EU leaders agreed on Thursday night to give her more time to get her Brexit deal through Parliament.
But she faces a Tory Party losing patience with her leadership and threats that MPs could now seize control of the withdrawal process.
Sir Graham Brady, the chairman of the backbench 1922 committee, was reported to have met Mrs May to tell her that most Conservative MPs now want her to quit.
The Daily Telegraph said that Sir Graham visited her in Downing Street on Monday after being “bombarded” with text messages from MPs demanding she should go.
The paper said that it was one of a series of direct confrontations with Conservative MPs in the run-up to the summit.
Mrs May was said to have been challenged by a group of 15 whips just before last week’s meaningful vote – which she lost by 149 votes – with one directly calling on her to quit, while others warned that the trust of backbenchers had been lost.
And there was said to have been a further confrontation with Eurosceptic MPs on Wednesday when Nigel Evans, the executive secretary of the 1922, told her: “It’s not that people don’t believe what you say, it’s that people don’t believe you can deliver.”
Stewart Jackson, who was David Davis’s chief of staff when he was Brexit secretary, said she should “stand down immediately” if she loses next week’s vote.
“Conservative members will no longer tolerate her grovelling to the EU and national humiliation,” said the former Conservative MP for Peterborough. “I suspect the Whips, 1922 (Committee) and Cabinet will help the process.”
Mrs May’s former policy adviser George Freeman said that if she lost the vote, Parliament would “take control and “switch to Plan B” to join the European Free Trade Association “with or without this PM”.
At a late night press conference, the Prime Minister made clear that she intended to make another attempt to get her Brexit deal through the Commons.
If she succeeds, the EU leaders agreed to extend the Article 50 withdrawal process until May 22 to enable the Government get the necessary legislation through Parliament.
But if she fails to do so, the UK will have until April 12 to set out its next steps, with a longer extension on offer only if Britain takes part in European Parliament elections in May.
The Prime Minister told reporters the “flextension” plan offered MPs a clear choice.
“We can leave with a deal in an orderly manner, have that extension until May 22, or if we don’t get that deal, that vote, through, then we have to come forward with another plan, and if that plan means another extension, it means standing in those European elections,” she said.

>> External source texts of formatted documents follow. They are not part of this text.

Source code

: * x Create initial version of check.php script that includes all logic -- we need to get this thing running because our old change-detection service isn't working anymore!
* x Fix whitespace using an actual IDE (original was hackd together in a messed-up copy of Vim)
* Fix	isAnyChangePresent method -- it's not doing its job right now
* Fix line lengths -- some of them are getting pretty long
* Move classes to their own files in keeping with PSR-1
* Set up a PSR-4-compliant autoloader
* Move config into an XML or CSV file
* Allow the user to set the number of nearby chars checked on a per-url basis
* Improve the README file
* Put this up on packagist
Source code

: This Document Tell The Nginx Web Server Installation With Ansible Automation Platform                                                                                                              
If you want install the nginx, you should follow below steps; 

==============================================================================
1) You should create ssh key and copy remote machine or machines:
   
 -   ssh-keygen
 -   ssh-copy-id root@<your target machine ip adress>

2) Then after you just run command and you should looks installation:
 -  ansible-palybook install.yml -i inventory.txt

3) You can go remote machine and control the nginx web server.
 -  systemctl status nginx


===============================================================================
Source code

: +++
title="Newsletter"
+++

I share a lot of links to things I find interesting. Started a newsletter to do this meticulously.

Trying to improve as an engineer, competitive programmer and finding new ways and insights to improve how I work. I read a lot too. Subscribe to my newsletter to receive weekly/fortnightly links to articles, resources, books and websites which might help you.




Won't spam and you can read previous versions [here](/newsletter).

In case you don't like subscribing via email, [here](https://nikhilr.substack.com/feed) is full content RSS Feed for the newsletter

However, the chairman of the Commons Brexit Committee, Labour MP Hilary Benn, warned that he will table an amendment enabling MPs to hold a series of “indicative votes” on alternatives to Mrs May’s plan.
“This won’t work if the Prime Minister is not prepared to move an inch,” he told the BBC Radio 4 Today programme.

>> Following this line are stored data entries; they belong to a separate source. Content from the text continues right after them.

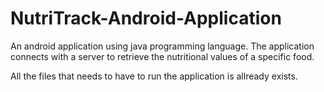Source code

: # NutriTrack-Android-Application
An android application using java programming language. The application connects with a server to retrieve the nutritional values of a specific food.

All the files that needs to have to run the application is allready exists.
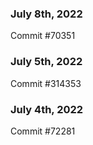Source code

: ### July 8th, 2022

Commit #70351

### July 5th, 2022

Commit #314353


### July 4th, 2022

Commit #72281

“We need to open up this process because we have rejected her deal, we’ve rejected no-deal, the EU has decided to give us a little more time, and we’ve really got to get on with it.”
The amendment is backed by a cross-party group of MPs including Tory former ministers Sir Oliver Letwin and Dominic Grieve.
Aides confirmed that Thursday’s agreement means that a no-deal Brexit is no longer a possibility on March 29, but stressed that it remains on the table if MPs have not approved the Withdrawal Agreement by April 12.
The format increases pressure on Leave-backing MPs to row in behind Mrs May’s deal, for fear that if it falls the UK could find itself electing new MEPs and remaining for month or years within the EU.
It also creates a fortnight’s breathing space if Mrs May reaches the end of next week without securing agreement for her package, or if Speaker John Bercow prevents her from tabling a motion which he regards as a repeat of those already defeated by 230 votes in January and 149 votes last week.
Downing Street was unable to say which day the Government would seek to bring back the Withdrawal Agreement for a third “meaningful vote” – known in Westminster as MV3.
But sources confirmed that Mrs May will table secondary legislation to remove the date March 29 from Brexit laws.